▶ [Exercise requirements]
Please give back word for word the lines of the material below between the line containing "to document decisions" and the line containing "in our project.*", inclusive.

▶ [Input data]
>>>
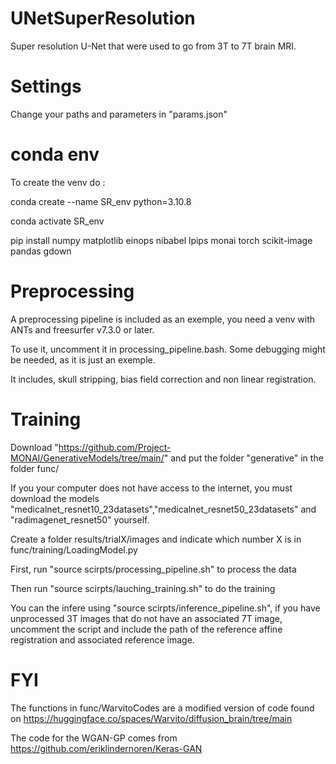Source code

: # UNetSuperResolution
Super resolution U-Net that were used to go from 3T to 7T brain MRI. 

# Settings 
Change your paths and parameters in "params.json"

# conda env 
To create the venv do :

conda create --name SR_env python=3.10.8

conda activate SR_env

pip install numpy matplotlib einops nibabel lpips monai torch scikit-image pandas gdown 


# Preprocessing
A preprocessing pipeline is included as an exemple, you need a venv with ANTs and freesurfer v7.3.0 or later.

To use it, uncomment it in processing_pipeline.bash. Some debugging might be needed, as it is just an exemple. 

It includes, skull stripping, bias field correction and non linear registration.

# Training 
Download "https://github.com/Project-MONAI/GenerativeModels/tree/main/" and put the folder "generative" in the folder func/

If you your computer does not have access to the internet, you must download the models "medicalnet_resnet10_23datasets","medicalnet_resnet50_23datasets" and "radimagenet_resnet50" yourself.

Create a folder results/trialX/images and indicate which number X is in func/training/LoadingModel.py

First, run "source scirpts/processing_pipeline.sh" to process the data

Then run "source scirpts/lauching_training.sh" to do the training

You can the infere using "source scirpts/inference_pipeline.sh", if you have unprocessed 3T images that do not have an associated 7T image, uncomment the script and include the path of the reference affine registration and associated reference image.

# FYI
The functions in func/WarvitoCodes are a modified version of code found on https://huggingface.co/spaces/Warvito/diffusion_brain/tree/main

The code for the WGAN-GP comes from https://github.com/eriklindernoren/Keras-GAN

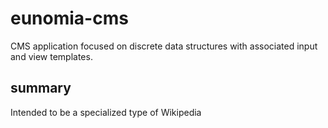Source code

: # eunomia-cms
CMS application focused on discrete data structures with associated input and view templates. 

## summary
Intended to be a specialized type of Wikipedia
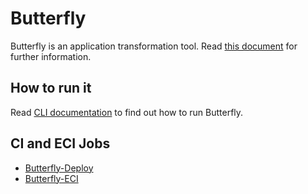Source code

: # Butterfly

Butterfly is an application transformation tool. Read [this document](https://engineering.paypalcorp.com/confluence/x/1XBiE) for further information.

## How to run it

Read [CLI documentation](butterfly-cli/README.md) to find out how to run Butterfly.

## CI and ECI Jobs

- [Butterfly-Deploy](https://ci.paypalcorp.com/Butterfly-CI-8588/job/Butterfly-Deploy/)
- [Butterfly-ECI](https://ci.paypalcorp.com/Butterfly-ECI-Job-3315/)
<<<
>>>
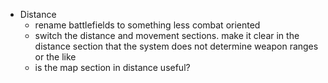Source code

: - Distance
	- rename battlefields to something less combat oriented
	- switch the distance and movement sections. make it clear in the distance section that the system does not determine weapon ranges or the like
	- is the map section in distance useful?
<<<
>>>
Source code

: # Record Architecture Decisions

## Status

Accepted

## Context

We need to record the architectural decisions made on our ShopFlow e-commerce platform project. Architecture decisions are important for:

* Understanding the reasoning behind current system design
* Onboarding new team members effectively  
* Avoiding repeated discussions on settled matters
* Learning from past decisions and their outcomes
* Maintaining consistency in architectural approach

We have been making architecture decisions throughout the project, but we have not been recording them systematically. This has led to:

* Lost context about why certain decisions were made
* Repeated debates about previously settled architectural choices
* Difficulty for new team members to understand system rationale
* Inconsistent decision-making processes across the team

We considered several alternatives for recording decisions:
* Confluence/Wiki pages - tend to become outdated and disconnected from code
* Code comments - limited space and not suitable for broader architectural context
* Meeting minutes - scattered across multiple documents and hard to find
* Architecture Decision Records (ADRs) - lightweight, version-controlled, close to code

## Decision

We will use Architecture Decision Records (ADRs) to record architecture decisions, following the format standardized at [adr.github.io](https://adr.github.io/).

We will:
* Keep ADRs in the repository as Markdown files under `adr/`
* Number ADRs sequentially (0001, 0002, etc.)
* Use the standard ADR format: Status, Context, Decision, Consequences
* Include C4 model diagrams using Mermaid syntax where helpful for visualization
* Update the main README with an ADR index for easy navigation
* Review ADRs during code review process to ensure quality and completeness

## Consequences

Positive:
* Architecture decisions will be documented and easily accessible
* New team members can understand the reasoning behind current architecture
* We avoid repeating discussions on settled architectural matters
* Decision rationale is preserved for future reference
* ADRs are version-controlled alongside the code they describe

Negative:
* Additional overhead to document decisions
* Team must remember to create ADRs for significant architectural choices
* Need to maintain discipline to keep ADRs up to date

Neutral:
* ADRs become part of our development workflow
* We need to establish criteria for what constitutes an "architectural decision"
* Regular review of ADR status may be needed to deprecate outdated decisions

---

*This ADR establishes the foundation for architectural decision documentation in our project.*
<<<
▶ [Response to this task]
* Additional overhead to document decisions
* Team must remember to create ADRs for significant architectural choices
* Need to maintain discipline to keep ADRs up to date

Neutral:
* ADRs become part of our development workflow
* We need to establish criteria for what constitutes an "architectural decision"
* Regular review of ADR status may be needed to deprecate outdated decisions

---

*This ADR establishes the foundation for architectural decision documentation in our project.*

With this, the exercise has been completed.